Following the lecture notebook:

- load and visualize the data
- compare the velocity profiles against Spalding's function
- reshape, split, and normalize the data
- train a baseline model and evaluate the $L_2$ and $L_\infty$ norms on the test data
- compare the predictions of the best model against the original data
- visualize the prediction errors by an additional method of your choice

## Hyperparameter tuning

In the next step, we try to tune the ML model.
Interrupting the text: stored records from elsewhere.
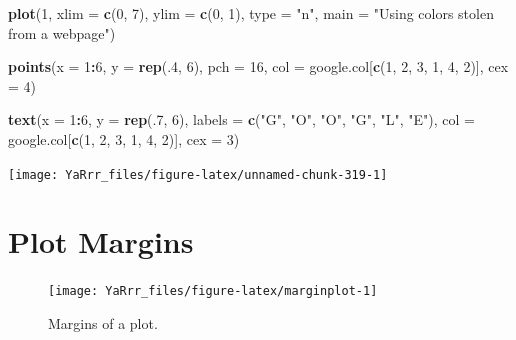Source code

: \documentclass[]{book}
\newenvironment{Shaded}{\begin{snugshade}}{\end{snugshade}}
\newcommand{\KeywordTok}[1]{\textcolor[rgb]{0.13,0.29,0.53}{\textbf{#1}}}
\newcommand{\DataTypeTok}[1]{\textcolor[rgb]{0.13,0.29,0.53}{#1}}
\newcommand{\DecValTok}[1]{\textcolor[rgb]{0.00,0.00,0.81}{#1}}
\newcommand{\StringTok}[1]{\textcolor[rgb]{0.31,0.60,0.02}{#1}}
\newcommand{\OperatorTok}[1]{\textcolor[rgb]{0.81,0.36,0.00}{\textbf{#1}}}
\newcommand{\NormalTok}[1]{#1}
\theoremstyle{definition}
\theoremstyle{definition}
\theoremstyle{remark}
\begin{document}
\begin{Shaded}
\begin{Highlighting}[]
\KeywordTok{plot}\NormalTok{(}\DecValTok{1}\NormalTok{, }
     \DataTypeTok{xlim =} \KeywordTok{c}\NormalTok{(}\DecValTok{0}\NormalTok{, }\DecValTok{7}\NormalTok{), }
     \DataTypeTok{ylim =} \KeywordTok{c}\NormalTok{(}\DecValTok{0}\NormalTok{, }\DecValTok{1}\NormalTok{),}
     \DataTypeTok{type =} \StringTok{"n"}\NormalTok{, }
     \DataTypeTok{main =} \StringTok{"Using colors stolen from a webpage"}\NormalTok{)}

\KeywordTok{points}\NormalTok{(}\DataTypeTok{x =} \DecValTok{1}\OperatorTok{:}\DecValTok{6}\NormalTok{, }
       \DataTypeTok{y =} \KeywordTok{rep}\NormalTok{(.}\DecValTok{4}\NormalTok{, }\DecValTok{6}\NormalTok{),}
       \DataTypeTok{pch =} \DecValTok{16}\NormalTok{,}
       \DataTypeTok{col =}\NormalTok{ google.col[}\KeywordTok{c}\NormalTok{(}\DecValTok{1}\NormalTok{, }\DecValTok{2}\NormalTok{, }\DecValTok{3}\NormalTok{, }\DecValTok{1}\NormalTok{, }\DecValTok{4}\NormalTok{, }\DecValTok{2}\NormalTok{)],}
       \DataTypeTok{cex =} \DecValTok{4}\NormalTok{)}

\KeywordTok{text}\NormalTok{(}\DataTypeTok{x =} \DecValTok{1}\OperatorTok{:}\DecValTok{6}\NormalTok{, }
     \DataTypeTok{y =} \KeywordTok{rep}\NormalTok{(.}\DecValTok{7}\NormalTok{, }\DecValTok{6}\NormalTok{),}
     \DataTypeTok{labels =} \KeywordTok{c}\NormalTok{(}\StringTok{"G"}\NormalTok{, }\StringTok{"O"}\NormalTok{, }\StringTok{"O"}\NormalTok{, }\StringTok{"G"}\NormalTok{, }\StringTok{"L"}\NormalTok{, }\StringTok{"E"}\NormalTok{), }
     \DataTypeTok{col =}\NormalTok{ google.col[}\KeywordTok{c}\NormalTok{(}\DecValTok{1}\NormalTok{, }\DecValTok{2}\NormalTok{, }\DecValTok{3}\NormalTok{, }\DecValTok{1}\NormalTok{, }\DecValTok{4}\NormalTok{, }\DecValTok{2}\NormalTok{)],}
     \DataTypeTok{cex =} \DecValTok{3}\NormalTok{)}
\end{Highlighting}
\end{Shaded}

\begin{center}\texttt{[image: YaRrr\_files/figure-latex/unnamed-chunk-319-1]} \end{center}

\section{Plot Margins}\label{plot-margins}

\begin{figure}

{\centering \texttt{[image: YaRrr\_files/figure-latex/marginplot-1]} 

}

\caption{Margins of a plot.}\label{fig:marginplot}
\end{figure}
\end{document}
Vary the following hyperparameters and try to minimize the prediction error:

- number of training epochs
- learning rate
- number of neurons per layer
- number of hidden layers
- activation function
- repeated training runs

Take the best model you found, compare the prediction against the original data, and visualize the prediction error.

## Leveraging Spalding's function

The good agreement of our data with Spalding's function might have triggered already the idea that we should somehow be able to use this relation. It might not be exactly clear yet how leverage this knowledge from turbulence modeling, but the following steps will guide you there:

- for each Reynolds number, extract the friction velocity $u_\tau$ and plot $u_\tau$ against $Re$
- create a model of your choice for the relation $u_\tau = f(Re)$; if you think that a simpler model than a neural network will do the task, use a simpler model
- transform the original data using the $u_\tau$ model as follows:  
  - transform $U_x$ to $u^+$
  - transform the distance $y$ to $\tilde{y} = \mathrm{log}(y^+)$  
  - normalize the new data  
- create a new model for the relation $u^+ = f(\tilde{y}, Re$
- make a prediction $\hat{u}^+$ based on the test data
- transform $\hat{u}^+$ into $\hat{U}_x$ using the $u_\tau$ model
- compare the model performance to the best model obtained with the direct training approach

In one of the next lectures, you will learn how to hide the composition of multiple models in a single top-level model.

**Congratulations! This completes the third exercise session.**